Monday, June 8, 2009
Naval Service pitches in to bring Iraq kit home
The Naval Service is well-represented in the team leading the massive operation to bring home six-years-worth of equipment from Iraq in good order.
Brigadier Paul Stearns Royal Marines is the Commander of the Joint Force Logistic Component, the specialist headquarters currently deployed to Kuwait and Iraq.
There are around 80 matelots currently serving in theatre, from Baghdad to Um Qasr and Kuwait.
And there is plenty of dark blue among his headquarters staff of 25, based in the Kuwait Support Facility situated in the desert around 100 km outside Kuwait City
They are supporting the recovery of 5000 containers of kit and more than 1000 vehicles – from quad bikes to the 72-tonne Challenger Two main battle tank - from Kuwait.
Their task is not only to recover all the combat kit used in operations in Basra Province but to make sure it is done in good order and as efficiently as possible.
Most of the equipment has left for the UK on a fleet of military container ships leased by the Ministry of Defence and manned by RNR sponsored reservists.

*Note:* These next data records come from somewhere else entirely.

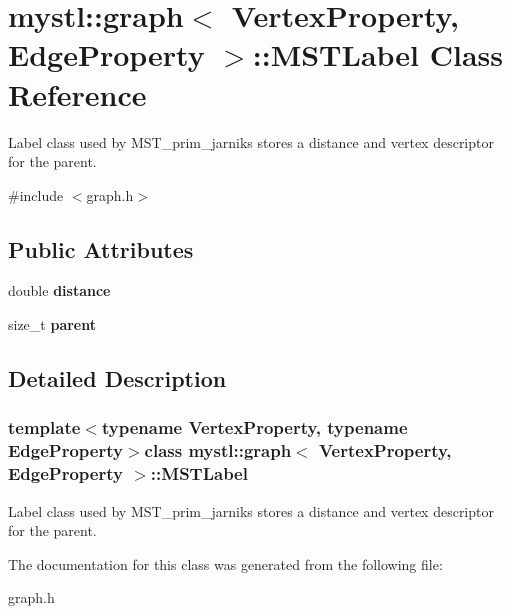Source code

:\hypertarget{classmystl_1_1graph_1_1MSTLabel}{\section{mystl\+:\+:graph$<$ Vertex\+Property, Edge\+Property $>$\+:\+:M\+S\+T\+Label Class Reference}
\label{classmystl_1_1graph_1_1MSTLabel}
}


Label class used by M\+S\+T\+\_\+prim\+\_\+jarniks stores a distance and vertex descriptor for the parent.  




{\ttfamily \#include $<$graph.\+h$>$}

\subsection*{Public Attributes}
\begin{DoxyCompactItemize}
\item 
\hypertarget{classmystl_1_1graph_1_1MSTLabel_a20782a95283cc0b02843d0e69a5c49b7}{double {\bfseries distance}}\label{classmystl_1_1graph_1_1MSTLabel_a20782a95283cc0b02843d0e69a5c49b7}

\item 
\hypertarget{classmystl_1_1graph_1_1MSTLabel_ab0a5bc456f2c64eeda2f2de8ac20b536}{size\+\_\+t {\bfseries parent}}\label{classmystl_1_1graph_1_1MSTLabel_ab0a5bc456f2c64eeda2f2de8ac20b536}

\end{DoxyCompactItemize}


\subsection{Detailed Description}
\subsubsection*{template$<$typename Vertex\+Property, typename Edge\+Property$>$class mystl\+::graph$<$ Vertex\+Property, Edge\+Property $>$\+::\+M\+S\+T\+Label}

Label class used by M\+S\+T\+\_\+prim\+\_\+jarniks stores a distance and vertex descriptor for the parent. 

The documentation for this class was generated from the following file\+:\begin{DoxyCompactItemize}
\item 
graph.\+h\end{DoxyCompactItemize}
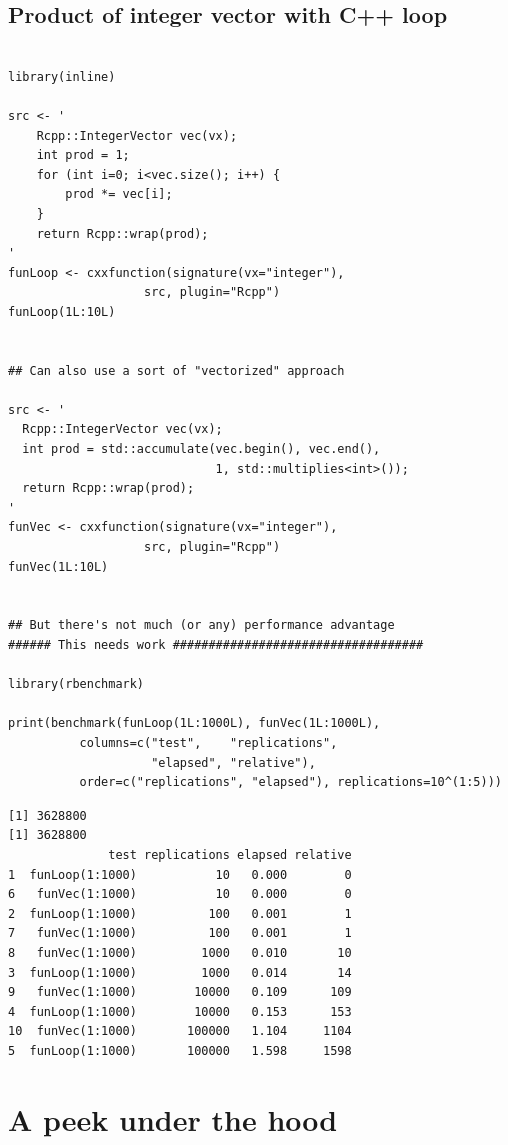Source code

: \documentclass[11pt]{article}
\begin{document}
\subsection{Product of integer vector with C++ loop}
\label{sec-3-3}



\begin{verbatim}

library(inline)

src <- '
    Rcpp::IntegerVector vec(vx);
    int prod = 1;
    for (int i=0; i<vec.size(); i++) {
        prod *= vec[i];
    }
    return Rcpp::wrap(prod);
'
funLoop <- cxxfunction(signature(vx="integer"),
                   src, plugin="Rcpp")
funLoop(1L:10L)


## Can also use a sort of "vectorized" approach

src <- '
  Rcpp::IntegerVector vec(vx);
  int prod = std::accumulate(vec.begin(), vec.end(),
                             1, std::multiplies<int>());
  return Rcpp::wrap(prod);
'
funVec <- cxxfunction(signature(vx="integer"),
                   src, plugin="Rcpp")
funVec(1L:10L)


## But there's not much (or any) performance advantage
###### This needs work ###################################

library(rbenchmark)

print(benchmark(funLoop(1L:1000L), funVec(1L:1000L),
          columns=c("test",    "replications",
                    "elapsed", "relative"),
          order=c("replications", "elapsed"), replications=10^(1:5)))
\end{verbatim}


\begin{verbatim}
[1] 3628800
[1] 3628800
              test replications elapsed relative
1  funLoop(1:1000)           10   0.000        0
6   funVec(1:1000)           10   0.000        0
2  funLoop(1:1000)          100   0.001        1
7   funVec(1:1000)          100   0.001        1
8   funVec(1:1000)         1000   0.010       10
3  funLoop(1:1000)         1000   0.014       14
9   funVec(1:1000)        10000   0.109      109
4  funLoop(1:1000)        10000   0.153      153
10  funVec(1:1000)       100000   1.104     1104
5  funLoop(1:1000)       100000   1.598     1598
\end{verbatim}
\section{A peek under the hood}
\label{sec-4}
\end{document}
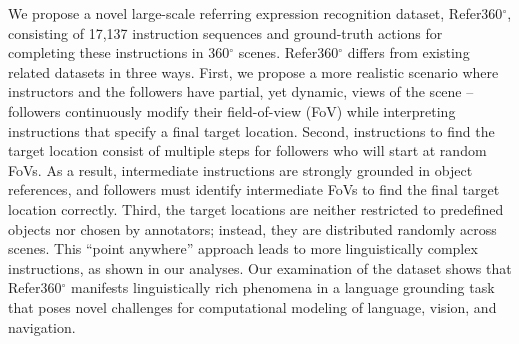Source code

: We propose a novel large-scale referring expression recognition dataset, Refer360$^{\circ}$, consisting of 17,137 instruction sequences and ground-truth actions for completing these instructions in 360$^{\circ}$ scenes. Refer360$^{\circ}$ differs from existing related datasets in three ways. First, we propose a more realistic scenario where instructors and the followers have partial, yet dynamic, views of the scene – followers continuously modify their field-of-view (FoV) while interpreting instructions that specify a final target location. Second, instructions to find the target location consist of multiple steps for followers who will start at random FoVs. As a result, intermediate instructions are strongly grounded in object references, and followers must identify intermediate FoVs to find the final target location correctly. Third, the target locations are neither restricted to predefined objects nor chosen by annotators; instead, they are distributed randomly across scenes. This ``point anywhere'' approach leads to more linguistically complex instructions, as shown in our analyses. Our examination of the dataset shows that Refer360$^{\circ}$ manifests linguistically rich phenomena in a language grounding task that poses novel challenges for computational modeling of language, vision, and navigation.
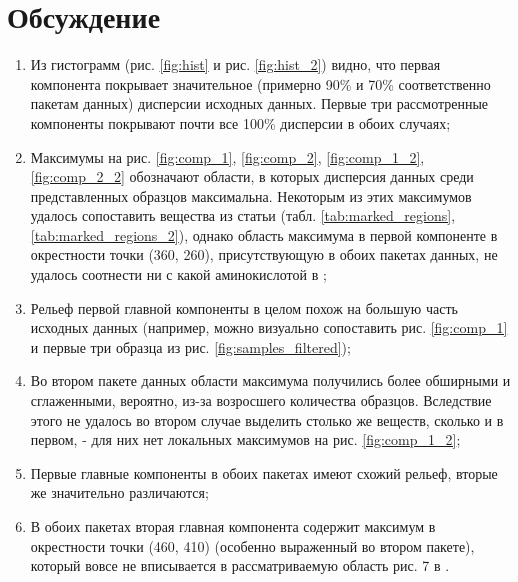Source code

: \documentclass[a4paper]{article}
\begin{document}
\section{Обсуждение}
\begin{enumerate}
    \item Из гистограмм (рис. \ref{fig:hist} и рис. \ref{fig:hist_2}) видно, что первая компонента покрывает значительное (примерно 90\% и 70\% соответственно пакетам данных) дисперсии исходных данных. Первые три рассмотренные компоненты покрывают почти все 100\% дисперсии в обоих случаях;
    \item Максимумы на рис. \ref{fig:comp_1}, \ref{fig:comp_2}, \ref{fig:comp_1_2}, \ref{fig:comp_2_2} обозначают области, в которых дисперсия данных среди  представленных образцов максимальна. Некоторым из этих максимумов удалось сопоставить вещества  из статьи \cite{article1} (табл. \ref{tab:marked_regions}, \ref{tab:marked_regions_2}), однако область максимума в первой компоненте в окрестности точки (360, 260), присутствующую в обоих пакетах данных, не удалось соотнести ни с какой аминокислотой в \cite{article1};
    \item Рельеф первой главной компоненты в целом похож на большую часть исходных данных (например, можно визуально сопоставить рис. \ref{fig:comp_1} и первые три образца из рис. \ref{fig:samples_filtered});
    \item Во втором пакете данных области максимума получились более обширными и сглаженными, вероятно, из-за возросшего количества образцов. Вследствие этого не удалось во втором случае выделить столько же веществ, сколько и в первом, - для них нет локальных максимумов на рис. \ref{fig:comp_1_2};
    \item Первые главные компоненты в обоих пакетах имеют схожий рельеф, вторые же значительно различаются;
    \item В обоих пакетах вторая главная компонента содержит максимум в окрестности точки (460, 410) (особенно выраженный во втором пакете), который вовсе не вписывается в рассматриваемую область рис. 7 в \cite{article1}.
\end{enumerate}
\end{document}
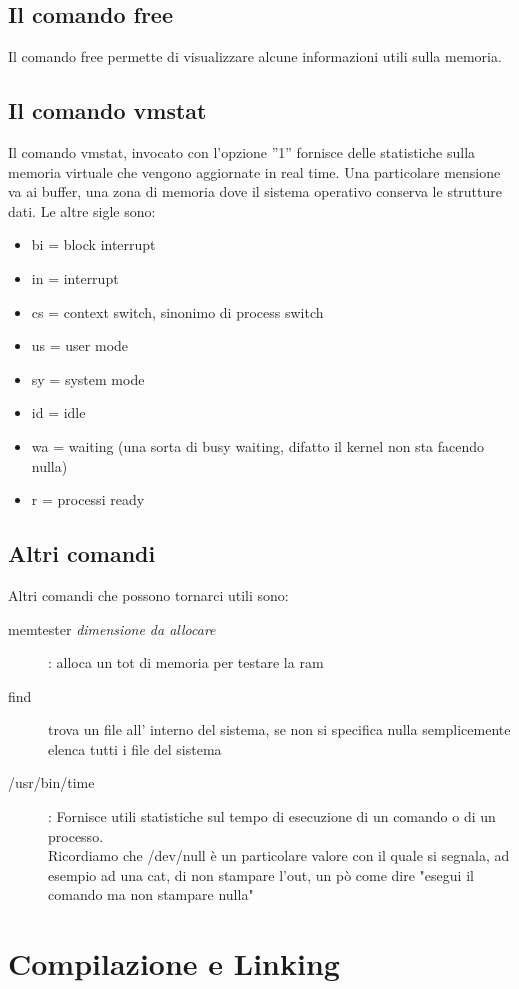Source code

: \documentclass[a4paper,12pt]{article} %
\begin{document}
\subsection{Il comando free}
Il comando free permette di visualizzare alcune informazioni utili sulla memoria.
\subsection{Il comando vmstat}
Il comando vmstat, invocato con l'opzione ''1'' fornisce delle statistiche sulla memoria virtuale che vengono aggiornate in real time. Una particolare mensione va ai buffer, una zona di memoria dove il sistema
operativo conserva le strutture dati. Le altre sigle sono:\\
\begin{itemize}
\item bi = block interrupt
\item in = interrupt
\item cs = context switch, sinonimo di process switch
\item us = user mode
\item sy = system mode
\item id = idle
\item wa = waiting (una sorta di busy waiting, difatto il kernel non sta facendo nulla)
\item r = processi ready
\end{itemize}
\subsection{Altri comandi}
Altri comandi che possono tornarci utili sono:
\begin{description}
\item[ memtester \textit{dimensione da allocare}] : alloca un tot di memoria per testare la ram
\item[find] trova un file all' interno del sistema, se non si specifica nulla semplicemente elenca tutti i file del sistema
\item[/usr/bin/time]: Fornisce utili statistiche sul tempo di esecuzione di un comando o di un processo.\\
Ricordiamo che /dev/null è un particolare valore con il quale si segnala, ad esempio ad una cat, di non stampare l'out, un pò come dire "esegui il comando ma non stampare nulla" 
\end{description}

\section{Compilazione e Linking}
\end{document}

By the end of the operation they will have moved
• More vehicles than in the bus fleets serving Bristol and Bath
• Around 5000 containers – enough to build a Jenga tower 2 ½ miles high
• 102 convoys were needed to bring the equipment out of Basra to the port, driving a total distance equivalent to 5 ½ times around the world
The Royal Navy and Royal Marines have been well represented of late in Iraq. Until the end of March, the Commander Multinational Division Southeast, based in Basra, was Major General Andy Salmon Royal Marines, supported by a large contingent of CAF staff.